Other analytical approaches were reported based on fluorescence measurements [36,38] or voltammetry [37] for the determination of Rhodamine B or Lithol Rubine, respectively. The main advantage of the fluorometric measurement is its high selectivity.

4. Conclusions

Colour increases the marketing success of the consumer products including cosmetics. Synthetic dyes are preferred, particularly azo dyes, even though several studies have evidenced harmful health effects.
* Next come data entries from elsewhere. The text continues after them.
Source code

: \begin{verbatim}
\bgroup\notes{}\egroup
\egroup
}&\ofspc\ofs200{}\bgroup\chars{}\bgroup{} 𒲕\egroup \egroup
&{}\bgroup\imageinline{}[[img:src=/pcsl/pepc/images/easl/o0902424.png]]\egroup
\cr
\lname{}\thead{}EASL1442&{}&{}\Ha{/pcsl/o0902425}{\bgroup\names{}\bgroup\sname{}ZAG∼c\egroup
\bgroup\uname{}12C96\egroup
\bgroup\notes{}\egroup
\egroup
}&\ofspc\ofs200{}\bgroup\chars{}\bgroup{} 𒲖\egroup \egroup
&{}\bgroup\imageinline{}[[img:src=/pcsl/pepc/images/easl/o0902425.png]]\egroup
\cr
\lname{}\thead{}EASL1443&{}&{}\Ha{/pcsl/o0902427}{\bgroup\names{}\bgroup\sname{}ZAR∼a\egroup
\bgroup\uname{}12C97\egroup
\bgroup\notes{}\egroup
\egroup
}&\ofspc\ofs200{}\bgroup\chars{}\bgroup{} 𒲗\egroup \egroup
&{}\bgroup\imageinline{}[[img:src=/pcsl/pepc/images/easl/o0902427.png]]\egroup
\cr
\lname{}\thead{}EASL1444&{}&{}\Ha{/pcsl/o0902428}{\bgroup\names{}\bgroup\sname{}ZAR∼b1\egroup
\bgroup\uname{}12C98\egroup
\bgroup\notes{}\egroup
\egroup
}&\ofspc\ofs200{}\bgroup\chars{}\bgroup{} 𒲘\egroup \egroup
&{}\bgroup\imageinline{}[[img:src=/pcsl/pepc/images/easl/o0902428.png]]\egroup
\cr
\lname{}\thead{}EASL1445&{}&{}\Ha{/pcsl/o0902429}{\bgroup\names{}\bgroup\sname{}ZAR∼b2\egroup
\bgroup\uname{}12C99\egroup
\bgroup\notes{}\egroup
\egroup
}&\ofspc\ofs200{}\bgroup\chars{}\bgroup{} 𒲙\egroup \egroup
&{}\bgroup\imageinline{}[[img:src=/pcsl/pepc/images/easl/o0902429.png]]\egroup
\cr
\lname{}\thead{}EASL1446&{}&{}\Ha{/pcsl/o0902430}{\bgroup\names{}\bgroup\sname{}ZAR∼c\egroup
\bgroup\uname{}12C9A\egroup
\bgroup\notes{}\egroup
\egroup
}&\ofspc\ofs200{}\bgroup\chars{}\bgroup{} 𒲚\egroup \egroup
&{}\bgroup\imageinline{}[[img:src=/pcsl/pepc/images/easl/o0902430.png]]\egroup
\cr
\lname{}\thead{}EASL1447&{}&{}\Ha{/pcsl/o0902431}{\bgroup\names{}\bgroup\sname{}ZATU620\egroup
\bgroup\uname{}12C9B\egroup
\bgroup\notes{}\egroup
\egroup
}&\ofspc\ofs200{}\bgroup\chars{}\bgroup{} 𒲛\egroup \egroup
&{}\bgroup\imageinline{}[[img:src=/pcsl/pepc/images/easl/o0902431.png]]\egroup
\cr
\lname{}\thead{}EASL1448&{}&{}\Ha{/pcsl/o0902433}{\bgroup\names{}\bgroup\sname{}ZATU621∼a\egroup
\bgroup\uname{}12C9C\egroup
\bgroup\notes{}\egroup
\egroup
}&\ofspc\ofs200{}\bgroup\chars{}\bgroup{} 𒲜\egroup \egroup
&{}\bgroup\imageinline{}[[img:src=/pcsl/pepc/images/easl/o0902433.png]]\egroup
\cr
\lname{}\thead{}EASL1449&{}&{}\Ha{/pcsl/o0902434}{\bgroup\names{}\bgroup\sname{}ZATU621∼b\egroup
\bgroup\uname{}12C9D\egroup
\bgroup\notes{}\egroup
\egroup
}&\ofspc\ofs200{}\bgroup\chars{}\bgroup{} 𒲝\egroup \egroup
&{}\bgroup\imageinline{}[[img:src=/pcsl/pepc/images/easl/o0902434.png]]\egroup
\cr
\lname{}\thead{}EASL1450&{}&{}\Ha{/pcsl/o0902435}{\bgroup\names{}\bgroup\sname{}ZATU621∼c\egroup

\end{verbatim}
There are different regulatory requirements for the use of dyes in cosmetics among the main markets (US, Europe and Japan), which becomes a handicap for the commercialization of a specific product. In the EU, with a powerful cosmetic industry, there are not official methods for the determination of synthetic dyes in cosmetics. The present review of analytical methodologies published in international scientific journals in the last 10 years revealed the lack of methods for the simultaneous analysis of multiple dyes. In addition, the range of coloured compounds analysed is very short in comparison with the total of regulated dyes that can be used in personal care products of daily use. Regarding sample preparation, there is a trend towards the micro-extraction techniques. The low consumption of solvents and reagents make them a valuable choice. For the analysis, liquid chromatography is by far the most preferred separation technique. Since most of synthetic dyes are ionized compounds, special efforts should be made for the optimization of the chromatographic separations. Absorbance detectors are a common approach to be considered, but mass spectrometry brings a significant added value in terms of sensitivity and selectivity, especially for the analysis of banned dyes.